Now, before you read this I must say....I'm not throwing myself a pity party, I don't feel sorry for myself, and I don't think life has dealt me a bad hand.  I'm just simply stating a few things! :)

I have this bad habit...one that I keep thinking, with prayer, will go away never to resurface.  It's a habit that I don't have a clue of it's origination.  God is my provider and in Him I truly trust so I don't know why this habit ever surfaces!  My cup runneth over most of the time and if it's not it's half full, but never half empty.  I'm not gloating or boasting, I just know that I know that I know that God IS who He says and He DOES more than enough for me.

I'm an extremely happy person who feels so blessed in her life.  I love God, and desire to serve Him to the best of my abilities.  I have a loving family who cares deeply for me.  I have great friends whom I can talk to about anything, laugh with, joke with, and irritate from time to time.  I have a fabulous dog, named Jasper whom I ADORE!!  He's my baby :)  I even got teary eyed last night (and as I type this) thinking about the lifespan of a lab (7-9 years) and already know how much I will miss him!  I have so much that fills my life with goodness; God, a good job, family, friends, roof over my head, and an awesome support system in my church.

But, never fails...every 3 to 4 years (since I've been out of high school and on my own) I have this terrible habit of being bored with my life and having no clue what or where I'm supposed to be.  Usually during these times I am very spontaneous, or I am easily angered (so unlike me), or I do stupid stuff, or I pick up and move.  This state of mind is very unsettling and it DRIVES ME CRAZY!

Let's have a break down:
  • 1997 graduated high school
  • 1998 moved to Mtn.
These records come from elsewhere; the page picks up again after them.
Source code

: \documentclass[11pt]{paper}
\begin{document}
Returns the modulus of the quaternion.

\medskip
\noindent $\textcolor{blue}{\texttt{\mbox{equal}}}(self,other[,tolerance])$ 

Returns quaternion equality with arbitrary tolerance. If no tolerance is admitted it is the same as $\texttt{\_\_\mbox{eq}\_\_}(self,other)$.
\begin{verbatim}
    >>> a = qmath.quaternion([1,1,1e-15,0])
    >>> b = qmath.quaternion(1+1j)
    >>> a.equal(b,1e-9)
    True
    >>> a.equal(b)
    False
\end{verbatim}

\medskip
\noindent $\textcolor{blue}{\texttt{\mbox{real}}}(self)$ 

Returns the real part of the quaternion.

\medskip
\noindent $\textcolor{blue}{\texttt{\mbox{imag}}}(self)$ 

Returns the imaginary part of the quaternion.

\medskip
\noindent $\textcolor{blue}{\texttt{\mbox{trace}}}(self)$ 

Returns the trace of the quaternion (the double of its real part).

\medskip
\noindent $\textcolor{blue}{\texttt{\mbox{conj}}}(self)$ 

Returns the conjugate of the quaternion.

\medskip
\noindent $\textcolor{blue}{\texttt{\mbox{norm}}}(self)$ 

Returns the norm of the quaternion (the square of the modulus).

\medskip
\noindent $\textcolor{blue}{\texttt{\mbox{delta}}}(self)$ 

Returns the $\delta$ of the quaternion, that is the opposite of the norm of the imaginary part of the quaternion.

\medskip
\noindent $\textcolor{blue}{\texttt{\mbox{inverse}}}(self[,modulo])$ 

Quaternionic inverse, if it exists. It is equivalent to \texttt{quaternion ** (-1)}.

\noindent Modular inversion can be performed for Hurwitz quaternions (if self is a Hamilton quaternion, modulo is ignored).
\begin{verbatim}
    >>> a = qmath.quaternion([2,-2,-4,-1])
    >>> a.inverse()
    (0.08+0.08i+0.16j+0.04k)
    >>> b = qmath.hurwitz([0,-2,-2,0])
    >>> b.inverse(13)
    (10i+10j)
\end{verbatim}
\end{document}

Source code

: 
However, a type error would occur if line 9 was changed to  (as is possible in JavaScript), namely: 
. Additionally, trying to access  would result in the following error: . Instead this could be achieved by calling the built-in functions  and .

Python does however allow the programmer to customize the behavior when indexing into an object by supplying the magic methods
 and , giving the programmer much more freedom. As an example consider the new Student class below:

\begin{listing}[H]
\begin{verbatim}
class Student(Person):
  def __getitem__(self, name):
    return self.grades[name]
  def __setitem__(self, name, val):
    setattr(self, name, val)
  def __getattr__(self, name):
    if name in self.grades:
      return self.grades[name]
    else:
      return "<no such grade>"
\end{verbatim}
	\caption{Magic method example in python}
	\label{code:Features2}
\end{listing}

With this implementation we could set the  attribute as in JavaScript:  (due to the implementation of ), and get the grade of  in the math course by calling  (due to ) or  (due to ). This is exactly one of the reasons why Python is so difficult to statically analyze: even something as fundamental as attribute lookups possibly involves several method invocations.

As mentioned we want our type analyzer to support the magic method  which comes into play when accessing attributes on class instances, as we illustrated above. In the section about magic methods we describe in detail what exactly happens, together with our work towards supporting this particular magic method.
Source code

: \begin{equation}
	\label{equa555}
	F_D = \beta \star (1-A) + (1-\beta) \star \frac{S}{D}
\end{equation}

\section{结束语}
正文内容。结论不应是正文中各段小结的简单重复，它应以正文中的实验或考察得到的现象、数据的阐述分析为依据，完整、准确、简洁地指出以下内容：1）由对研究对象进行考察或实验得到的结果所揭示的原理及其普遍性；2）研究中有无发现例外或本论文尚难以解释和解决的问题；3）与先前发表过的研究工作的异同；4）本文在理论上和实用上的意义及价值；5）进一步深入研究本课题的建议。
Home w/college roommates, two semesters later in 1999 I move back home, college roommates transferred
  • 2000 moved back to Mtn. Home into an apartment...that same year had to move because apartment mgr said I was going & doing too much running when I should be saving money!
  • 2000 bought my first little home (cutest little mobile you ever saw!) and stayed in Mtn. Home, even changed my residency to Arkansas.  I know, I was a traitor to my Missouri roots :)  hahaha
  • 2002 proposed to right before Thanksgiving and he left me a month later to marry some other chick! Don't even get me started!
  • 2003 just up and decided I wanted to sell out and move home, in with my sister, so I could go back to college and finish
  • 2006 yes...took me 9 years, but I finally graduated with my Bachelor's degree
  • 2007 finally decided that it was time for me to be in my own home again, so I bought my second cute little mobile home - this is where I currently reside and someone needs to buy it because it's a dandy little house!
  • 2011 very fortunate to have the opportunity to purchase a place where I've always wanted to live - will be moving there in a few months
  • In between those years I had four different jobs; the fourth one is where I'm at now and plan to be for a very long time; Lord willing of course!  I'm very settled in the career field.  I lurve my job :)  But the life field, uhhhh not so much!
**goodness, no wonder I don't remember what I did during those years....I was moving all the time!  oh yes, my lovely mother who I love so much reminds me how many times they've helped move me in my adult years!** 

So, in case you're wondering, it's been 4 years this August since I moved the last time, as you can see by the rough timeline.  This spontaneous, bored, and unsettled state of mind has once again resurfaced.  This time it was weird though.  Usually it slowly creeps in and is a slow process to surface.  This time something sparked it and ignited it like a wildfire....causing it to hit me like a ton of bricks!  I'm happy with life so I haven't a clue why I'm so unsettled and why it comes around every 3 or 4 years.  I sure hope this routine isn't like the 7 or 13 or 17 year cicadas..whichever it is..because their buzzing, like the state of mind I'm in, is very annoying!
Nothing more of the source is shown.